Strong Dispersal Limitation of Microbial Communities at Shackleton Glacier, Antarctica

Abstract

Microbial communities can be structured by both deterministic and stochastic processes, but the relative importance of these processes remains unknown. The ambiguity partly arises from an inability to disentangle soil microbial processes from confounding factors, such as aboveground plant communities or anthropogenic disturbance. In this study, we characterized the relative contributions of determinism and stochasticity to assembly processes of soil bacterial communities across a large environmental gradient of undisturbed Antarctic soils. We hypothesized that harsh soils would impose a strong environmental selection on microbial communities, whereas communities in benign soils would be structured largely by dispersal. Contrary to our expectations, dispersal was the dominant assembly mechanism across the entire soil environmental gradient, including benign environments. The microbial community composition reflects slowly changing soil conditions and dispersal limitation of isolated sites. Thus, stochastic processes, as opposed to deterministic, are primary drivers of soil ecosystem assembly across space at our study site. This is especially surprising given the strong environmental constraints on soil microorganisms in one of the harshest environments on the planet, suggesting that dispersal could be a driving force in microbial community assembly in soils worldwide. IMPORTANCE Because of their diversity and ubiquity, microbes provide an excellent means to tease apart how natural communities are structured. In general, ecologists believe that stochastic assembly processes, like random drift and dispersal, should dominate in benign environments while deterministic processes, like environmental filtering, should be prevalent in harsh environments. To help resolve this debate, we analyzed microbial community composition in pristine Antarctic soils devoid of human influence or plant communities for eons. Our results demonstrate that dispersal limitation is a surprisingly potent force of community limitation throughout all soil conditions. Thus, dispersal appears to be a driving force of microbial community assembly, even in the harshest of conditions.
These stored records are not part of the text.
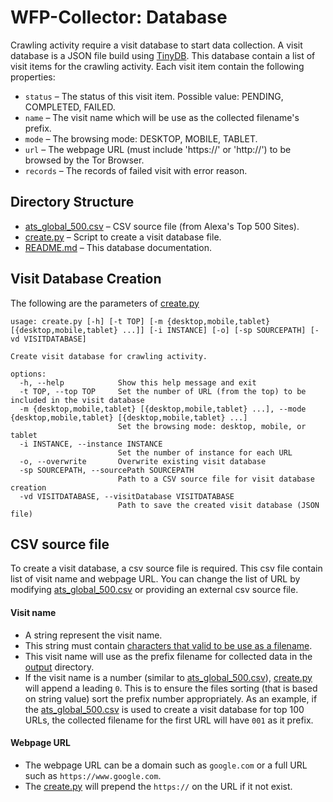# WFP-Collector: Database
Crawling activity require a visit database to start data collection. A visit database is a JSON file build using [TinyDB](https://tinydb.readthedocs.io/en/latest/). This database contain a list of visit items for the crawling activity. Each visit item contain the following properties:
* `status` – The status of this visit item. Possible value: PENDING, COMPLETED, FAILED.
* `name` – The visit name which will be use as the collected filename's prefix.
* `mode` – The browsing mode: DESKTOP, MOBILE, TABLET.
* `url` – The webpage URL (must include 'https://' or 'http://') to be browsed by the Tor Browser.
* `records` – The records of failed visit with error reason.


## Directory Structure
* [ats_global_500.csv](ats_global_500.csv) – CSV source file (from Alexa's Top 500 Sites).
* [create.py](create.py) – Script to create a visit database file.
* [README.md](README.md) – This database documentation.


## Visit Database Creation
The following are the parameters of [create.py](create.py)
```
usage: create.py [-h] [-t TOP] [-m {desktop,mobile,tablet} [{desktop,mobile,tablet} ...]] [-i INSTANCE] [-o] [-sp SOURCEPATH] [-vd VISITDATABASE]

Create visit database for crawling activity.

options:
  -h, --help            Show this help message and exit
  -t TOP, --top TOP     Set the number of URL (from the top) to be included in the visit database
  -m {desktop,mobile,tablet} [{desktop,mobile,tablet} ...], --mode {desktop,mobile,tablet} [{desktop,mobile,tablet} ...]
                        Set the browsing mode: desktop, mobile, or tablet
  -i INSTANCE, --instance INSTANCE
                        Set the number of instance for each URL
  -o, --overwrite       Overwrite existing visit database
  -sp SOURCEPATH, --sourcePath SOURCEPATH
                        Path to a CSV source file for visit database creation
  -vd VISITDATABASE, --visitDatabase VISITDATABASE
                        Path to save the created visit database (JSON file)
```

## CSV source file
To create a visit database, a csv source file is required. This csv file contain list of visit name and webpage URL. You can change the list of URL by modifying [ats_global_500.csv](ats_global_500.csv) or providing an external csv source file.

#### Visit name
* A string represent the visit name.
* This string must contain [characters that valid to be use as a filename](https://www.mtu.edu/umc/services/websites/writing/characters-avoid/).
* This visit name will use as the prefix filename for collected data in the [output](../output) directory.
* If the visit name is a number (similar to [ats_global_500.csv](ats_global_500.csv)), [create.py](create.py) will append a leading `0`. This is to ensure the files sorting (that is based on string value) sort the prefix number appropriately. As an example, if the [ats_global_500.csv](ats_global_500.csv) is used to create a visit database for top 100 URLs, the collected filename for the first URL will have `001` as it prefix.



#### Webpage URL
* The webpage URL can be a domain such as `google.com` or a full URL such as `https://www.google.com`.
* The [create.py](create.py) will prepend the `https://` on the URL if it not exist.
Keywords: community assembly; determinism; dispersal; niche; stochasticity.

FIG 1

Map of the Shackleton Glacier, with sampling sites denoted as colored point. Map by Mike Cloutier, Polar Geospatial Center (Imagery © 2021 Maxar; reproduced with permission).

FIG 2

Relationships between soil salt concentrations, exposure age, and microbial ASV richness. (A) The relationship between soil principal component (PC 1) and soil NO₃- concentrations. The thick blue line shows the linear model fit to the observed data, and thin blue lines show 1,000 bootstrapped linear regressions. (B) Relationship between ASV richness and soil NO₃- concentrations. Thick blue line shows the LOWESS fit to the observed data, while thin blue lines show 1,000 bootstrapped LOWESS estimates.

FIG 3

Redundancy analyses of microbial community composition. (A) Redundancy analysis (RDA) biplot of microbial community composition in relation to physical variables and spatial arrangement of sites. The cluster of points in the upper left corner are Robert’s Massif. (B) Relationship between RDA Axis 2 and soil NO₃- concentrations. Thick blue line shows the linear model fit to all observed data, and thin blue lines show 1,000 bootstrapped linear regressions. (C) Relationship between Soil PC 1 and distance from the coast (km) for each site. Thick blue line shows the LOWESS fit to all observed data, and thin blue lines show 1,000 bootstrapped LOWESS fits.

FIG 4

Microbial communities were largely structured by stochastic processes across all soil wetting ages. (A) Contribution of stochastic and deterministic processes to microbial community composition based on Sørenson dissimilarity, which records presence-absence dissimilarities. We calculated the average variance component for each site. Thick lines show a LOWESS regression against NO₃- concentrations. Thin lines show 1,000 bootstrapped LOWESS regressions. (B) Contribution of stochastic and deterministic processes to microbial community composition based on Bray-Curtis dissimilarities, which record relative abundance dissimilarities. In all simulations, phylum richness was held fixed at the observed level for each site. Thick lines show a LOWESS regression against NO₃- concentrations. Thin lines show 1,000 bootstrapped LOWESS regressions.

FIG 5

Dissimilarity of modeled communities to observed communities when modeled communities were structured by neutral, dispersal, or environmental processes. (A) Averaged Sørenson dissimilarity of simulated communities from observed communities. For each site, we took the average pairwise dissimilarities to the observed site from 1,000 model simulations. Thick lines show the LOWESS fit to the averaged dissimilarities as a function of soil NO₃- concentrations. (B) For each site, we took the average pairwise dissimilarities to the observed site from 1,000 model simulations. Thick lines show the LOWESS fit to the average dissimilarities as a function of soil NO₃- concentrations. Thin lines show 1,000 bootstrap simulations. In all simulations, phylum richness was fixed to the observed level for each site.